The detection pipeline sits outside the ROS 2 container. It subscribes to camera images and odometry via Zenoh, runs inference on GPU, and publishes enriched detections back to Zenoh. A separate ingest worker writes embeddings to pgvector.

CDR Deserialization

The zenoh-bridge-ros2dds forwards raw CDR (Common Data Representation) bytes from DDS to Zenoh without re-encoding. CDR is the binary serialization format used by DDS, the middleware layer beneath ROS 2. The detector uses the pycdr2 Python library to deserialize these bytes directly into Python dataclasses - no ROS 2 installation required. Each ROS 2 message type maps to a pycdr2 dataclass:
from pycdr2 import IdlStruct
from pycdr2.types import uint8, uint32, int32, float64

@dataclass
class Image(IdlStruct, typename="sensor_msgs/msg/Image"):
    header: Header
    height: uint32
    width: uint32
    encoding: str
    is_bigendian: uint8
    step: uint32
    data: List[uint8]

@dataclass
class Odometry(IdlStruct, typename="nav_msgs/msg/Odometry"):
    header: Header
    child_frame_id: str
    pose: PoseWithCovariance
    twist: TwistWithCovariance
Deserialization in the callback:
img_msg = Image.deserialize(bytes(sample.payload))
odom_msg = Odometry.deserialize(bytes(sample.payload))

Keyframe Gating

Not every camera frame warrants running inference. The camera streams at ~30 fps, but consecutive frames from a slow-moving robot are nearly identical. Keyframe gating selects frames worth processing based on how much the robot has moved since the last processed frame.

Per-frame decision flow

  1. A camera frame arrives (rate-limited to 10 Hz)
  2. The detector checks the latest cached pose from the odometry subscriber
  3. It computes the distance and angle change since the last accepted keyframe
  4. If the robot has moved less than 0.5 m AND rotated less than 15 degrees, the frame is discarded - no inference runs
  5. If either threshold is exceeded, this frame becomes a keyframe - YOLO and CLIP run
def is_keyframe() -> bool:
    dx = latest_pose[0] - last_keyframe_pose[0]
    dy = latest_pose[1] - last_keyframe_pose[1]
    dist = math.sqrt(dx * dx + dy * dy)
    dyaw = abs(latest_pose[2] - last_keyframe_pose[2])
    dyaw = abs(math.atan2(math.sin(dyaw), math.cos(dyaw)))
    if dist >= 0.5 or dyaw >= math.radians(15):
        last_keyframe_pose = latest_pose
        return True
    return False
When the robot is stationary, zero frames pass the gate - no GPU compute is used. At typical navigation speeds (~0.2 m/s), a keyframe fires roughly every 2-3 seconds.

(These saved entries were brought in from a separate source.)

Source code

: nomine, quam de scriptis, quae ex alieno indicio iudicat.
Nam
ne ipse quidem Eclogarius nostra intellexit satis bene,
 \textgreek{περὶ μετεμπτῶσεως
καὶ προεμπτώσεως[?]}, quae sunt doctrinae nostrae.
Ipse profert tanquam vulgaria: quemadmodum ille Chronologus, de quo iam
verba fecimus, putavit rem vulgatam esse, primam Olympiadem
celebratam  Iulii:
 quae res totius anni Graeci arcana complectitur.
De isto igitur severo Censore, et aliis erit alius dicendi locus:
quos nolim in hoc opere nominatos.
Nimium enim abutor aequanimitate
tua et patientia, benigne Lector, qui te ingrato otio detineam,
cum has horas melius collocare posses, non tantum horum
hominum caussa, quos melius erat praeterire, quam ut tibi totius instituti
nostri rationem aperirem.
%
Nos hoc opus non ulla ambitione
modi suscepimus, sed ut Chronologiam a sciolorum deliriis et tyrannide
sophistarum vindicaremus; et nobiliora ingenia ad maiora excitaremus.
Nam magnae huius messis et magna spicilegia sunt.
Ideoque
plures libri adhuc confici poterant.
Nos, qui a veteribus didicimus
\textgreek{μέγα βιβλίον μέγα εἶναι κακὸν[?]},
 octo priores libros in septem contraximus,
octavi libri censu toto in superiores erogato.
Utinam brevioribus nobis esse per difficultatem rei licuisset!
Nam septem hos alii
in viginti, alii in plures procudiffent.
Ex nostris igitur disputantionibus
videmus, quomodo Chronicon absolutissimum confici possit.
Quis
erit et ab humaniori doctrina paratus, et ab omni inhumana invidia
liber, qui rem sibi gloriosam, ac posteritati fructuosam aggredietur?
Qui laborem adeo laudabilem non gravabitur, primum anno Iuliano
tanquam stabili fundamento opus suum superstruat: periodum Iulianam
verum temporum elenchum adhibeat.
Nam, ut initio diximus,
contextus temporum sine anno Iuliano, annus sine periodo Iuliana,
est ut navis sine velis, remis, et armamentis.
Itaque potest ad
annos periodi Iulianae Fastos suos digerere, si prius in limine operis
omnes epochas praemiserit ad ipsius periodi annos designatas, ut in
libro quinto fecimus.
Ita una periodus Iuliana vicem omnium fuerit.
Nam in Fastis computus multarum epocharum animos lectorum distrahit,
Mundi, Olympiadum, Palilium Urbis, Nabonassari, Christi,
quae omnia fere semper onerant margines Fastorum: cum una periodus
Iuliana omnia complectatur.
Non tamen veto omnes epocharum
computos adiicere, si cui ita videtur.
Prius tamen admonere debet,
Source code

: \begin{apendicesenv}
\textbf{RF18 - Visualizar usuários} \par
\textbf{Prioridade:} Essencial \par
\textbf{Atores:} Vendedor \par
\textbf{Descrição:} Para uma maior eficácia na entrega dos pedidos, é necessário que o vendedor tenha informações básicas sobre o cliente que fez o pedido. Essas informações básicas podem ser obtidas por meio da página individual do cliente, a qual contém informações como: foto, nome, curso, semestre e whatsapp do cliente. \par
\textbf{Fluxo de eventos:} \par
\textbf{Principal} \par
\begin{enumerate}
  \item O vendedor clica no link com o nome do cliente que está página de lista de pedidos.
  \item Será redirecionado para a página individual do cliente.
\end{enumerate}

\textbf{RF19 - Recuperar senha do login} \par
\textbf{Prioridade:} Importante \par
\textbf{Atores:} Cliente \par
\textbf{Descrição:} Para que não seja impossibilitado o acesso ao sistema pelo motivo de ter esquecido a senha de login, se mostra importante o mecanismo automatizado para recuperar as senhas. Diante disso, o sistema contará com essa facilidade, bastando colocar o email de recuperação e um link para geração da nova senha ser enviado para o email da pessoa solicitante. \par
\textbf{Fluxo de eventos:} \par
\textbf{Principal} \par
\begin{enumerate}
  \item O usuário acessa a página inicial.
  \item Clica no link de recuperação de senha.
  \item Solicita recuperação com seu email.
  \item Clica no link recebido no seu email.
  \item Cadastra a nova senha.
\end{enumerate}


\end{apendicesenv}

Detection and Embedding Extraction

Each keyframe goes through two models in sequence:

YOLOv8 (detection)

YOLOv8 nano runs on the full frame and produces bounding boxes with class labels and confidence scores. The model is pretrained on COCO’s 80 object classes.
results = model.predict(frame, conf=0.3, verbose=False)

CLIP (embedding)

For each detection, the bounding box region is cropped from the original frame and passed through a CLIP image encoder (ViT-B/32, pretrained on LAION-2B). This produces a 512-dimensional embedding vector that captures the visual semantics of the detected object.
import open_clip

clip_model, _, preprocess = open_clip.create_model_and_transforms(
    "ViT-B-32", pretrained="laion2b_s34b_b79k"
)

# For each detection crop:
batch = torch.stack([preprocess(crop) for crop in crops]).to(device)
embeddings = clip_model.encode_image(batch)
embeddings = F.normalize(embeddings, dim=-1)  # L2-normalize
All crops from a single keyframe are batched into one forward pass for efficiency. The embeddings are L2-normalized so that cosine similarity reduces to a dot product - this is what pgvector’s vector operators expect.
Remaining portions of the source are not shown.